Ayn Rand is turning over in her grave!

My God, what a bore! Not just art, music and literature, but architecture too! Frank Lloyd Wright would be speechless (not to mention Ayn Rand, who in The Fountainhead, her thinly disguised portrait of Wright, predicted that all this would happen); Mies Van Der Rohe unable to hold back the tears; Philip Johnson without words.

Why?

All around Asheville, new office plazas are shooting up like testosterone-charged mushrooms. Everywhere you look, you see boxes within boxes within boxes (just like Russian toys, but without the gilding, the color or the sense of form): Those damn Pella windows with their rounded tops; thin slices of marble pasted to fiberboard (to give the illusion of permanence without making problems when someone wants to tear the building down 10 years hence, to make room for yet another unremarkable edifice); new bank branches whose imposing facades make them look like monuments designed for the ages — until they start to crack, mere weeks after the grand-opening celebration.

It’s enough to make you wonder why no architects are wading into the fray, waving banners that salute the human imagination. For an answer, however, one need only look to the universities and the classrooms.

Consider, for example, a painting by one Mel Leipzig, featured in the “Museums and Libraries” section in the Oct. 9 issue of The New Yorker. The painting is called “The Architecture Teacher,” and it depicts the following:

We’re in a contemporary office with a typical drop ceiling (metal framework suspending textured acoustic tiles, slightly off-white). The walls are 8 feet high — and white. The little window at the far end of the room looks out on a forlorn tree. Two innocuous pictures hang on the wall to the left (no Che Guevara posters here). To the right of the window is a poster showing St. Paul’s Cathedral in London, Sir Christopher Wren’s 17th-century architectural masterpiece. Common “Offices Are Us” bookshelves hang on the right wall, supporting flat piles of magazines.
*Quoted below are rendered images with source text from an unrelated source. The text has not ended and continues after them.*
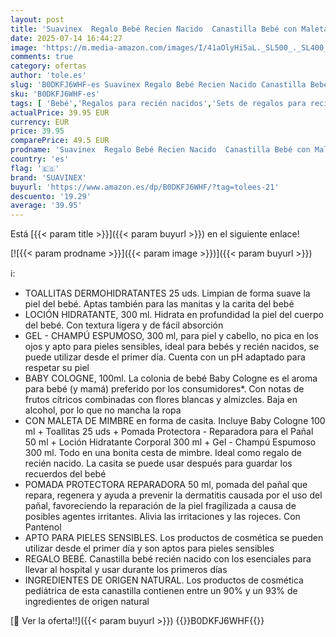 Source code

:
 ```yaml
---
layout: post
title: 'Suavinex  Regalo Bebé Recien Nacido  Canastilla Bebé con Maleta de Mimbre en Forma de Casita. Incluye: Baby Cologne 100 ml + Gel - Champú Espumoso + Loción Corporal + Pomada del Pañal + Toallitas'
date: 2025-07-14 16:44:27
image: 'https://m.media-amazon.com/images/I/41aOlyHi5aL._SL500_._SL400_.jpg'
comments: true
category: ofertas
author: 'tole.es'
slug: 'B0DKFJ6WHF-es Suavinex Regalo Bebé Recien Nacido Canastilla Bebé con...'
sku: 'B0DKFJ6WHF-es'
tags: [ 'Bebé','Regalos para recién nacidos','Sets de regalos para recién nacidos','bebé','pañal','suavinex','🇪🇸', ]
actualPrice: 39.95 EUR
currency: EUR
price: 39.95
comparePrice: 49.5 EUR
prodname: 'Suavinex  Regalo Bebé Recien Nacido  Canastilla Bebé con Maleta de Mimbre en Forma de Casita. Incluye: Baby Cologne 100 ml + Gel - Champú Espumoso + Loción Corporal + Pomada del Pañal + Toallitas'
country: 'es'
flag: '🇪🇸'
brand: 'SUAVINEX'
buyurl: 'https://www.amazon.es/dp/B0DKFJ6WHF/?tag=tolees-21'
descuento: '19.29'
average: '39.95'
---
```


Está [{{< param title >}}]({{< param buyurl >}}) en el siguiente enlace!

[![{{< param prodname >}}]({{< param image >}})]({{< param buyurl >}})

ℹ️:

- TOALLITAS DERMOHIDRATANTES 25 uds. Limpian de forma suave la piel del bebé. Aptas también para las manitas y la carita del bebé
- LOCIÓN HIDRATANTE, 300 ml. Hidrata en profundidad la piel del cuerpo del bebé. Con textura ligera y de fácil absorción
- GEL - CHAMPÚ ESPUMOSO, 300 ml, para piel y cabello, no pica en los ojos y apto para pieles sensibles, ideal para bebés y recién nacidos, se puede utilizar desde el primer día. Cuenta con un pH adaptado para respetar su piel
- BABY COLOGNE, 100ml. La colonia de bebé Baby Cologne es el aroma para bebé (y mamá) preferido por los consumidores*. Con notas de frutos cítricos combinadas con flores blancas y almizcles. Baja en alcohol, por lo que no mancha la ropa
- CON MALETA DE MIMBRE en forma de casita. Incluye Baby Cologne 100 ml + Toallitas 25 uds + Pomada Protectora - Reparadora para el Pañal 50 ml + Loción Hidratante Corporal 300 ml + Gel - Champú Espumoso 300 ml. Todo en una bonita cesta de mimbre. Ideal como regalo de recién nacido. La casita se puede usar después para guardar los recuerdos del bebé
- POMADA PROTECTORA REPARADORA 50 ml, pomada del pañal que repara, regenera y ayuda a prevenir la dermatitis causada por el uso del pañal, favoreciendo la reparación de la piel fragilizada a causa de posibles agentes irritantes. Alivia las irritaciones y las rojeces. Con Pantenol
- APTO PARA PIELES SENSIBLES. Los productos de cosmética se pueden utilizar desde el primer día y son aptos para pieles sensibles
- REGALO BEBÉ. Canastilla bebé recién nacido con los esenciales para llevar al hospital y usar durante los primeros días
- INGREDIENTES DE ORIGEN NATURAL. Los productos de cosmética pediátrica de esta canastilla contienen entre un 90% y un 93% de ingredientes de origen natural

[🛒 Ver la oferta!!]({{< param buyurl >}})
{{<world>}}B0DKFJ6WHF{{</world>}}
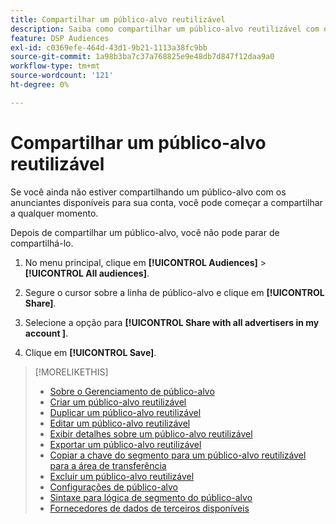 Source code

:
 ```yaml
---
title: Compartilhar um público-alvo reutilizável
description: Saiba como compartilhar um público-alvo reutilizável com outros anunciantes disponíveis na sua conta.
feature: DSP Audiences
exl-id: c0369efe-464d-43d1-9b21-1113a38fc9bb
source-git-commit: 1a98b3ba7c37a768825e9e48db7d847f12daa9a0
workflow-type: tm+mt
source-wordcount: '121'
ht-degree: 0%

---
```


# Compartilhar um público-alvo reutilizável

Se você ainda não estiver compartilhando um público-alvo com os anunciantes disponíveis para sua conta, você pode começar a compartilhar a qualquer momento.

Depois de compartilhar um público-alvo, você não pode parar de compartilhá-lo.

1. No menu principal, clique em **[!UICONTROL Audiences]** > **[!UICONTROL All audiences]**.

1. Segure o cursor sobre a linha de público-alvo e clique em **[!UICONTROL Share]**.

1. Selecione a opção para **[!UICONTROL Share with all advertisers in my account ]**.

1. Clique em **[!UICONTROL Save]**.

>[!MORELIKETHIS]
>
>* [Sobre o Gerenciamento de público-alvo](audience-about.md)
>* [Criar um público-alvo reutilizável](reusable-audience-create.md)
>* [Duplicar um público-alvo reutilizável](reusable-audience-duplicate.md)
>* [Editar um público-alvo reutilizável](reusable-audience-edit.md)
>* [Exibir detalhes sobre um público-alvo reutilizável](reusable-audience-view-details.md)
>* [Exportar um público-alvo reutilizável](reusable-audience-export.md)
>* [Copiar a chave do segmento para um público-alvo reutilizável para a área de transferência](reusable-audience-clipboard.md)
>* [Excluir um público-alvo reutilizável](reusable-audience-delete.md)
>* [Configurações de público-alvo](audience-settings.md)
>* [Sintaxe para lógica de segmento do público-alvo](audience-segment-logic-syntax.md)
>* [Fornecedores de dados de terceiros disponíveis](third-party-data-providers.md)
You know just by looking at the instructor’s “Offices Are Us” desk that it’s made of wood-grained Formica, already disfigured by innumerable nicks and scratches. And in the foreground, just to stage left, sits the ubiquitous computer, again on a cheap desk with an uninspiring swivel chair. There’s a typical desk lamp that was cutting-edge fashion 30 years ago but doesn’t even qualify as a respectable cliche today.

A student sits on a Foam City couch underneath the pair of nondescript pictures. He is dressed in GAP clothing, his open khaki vest the only nod to nonconformity. His hair is cut short.

The teacher, an overweight woman in a plain, blue-print dress, wears a rope of pearls, has short gray hair, and peers through uninteresting glasses.

Welcome to the world of contemporary architectural instruction: Pella windows, suspended ceilings, plasterboard walls, ubiquitous tile floors, and students and faculty with an equivalent amount of flair. Little wonder that the graduates of these programs go on to produce such flummery.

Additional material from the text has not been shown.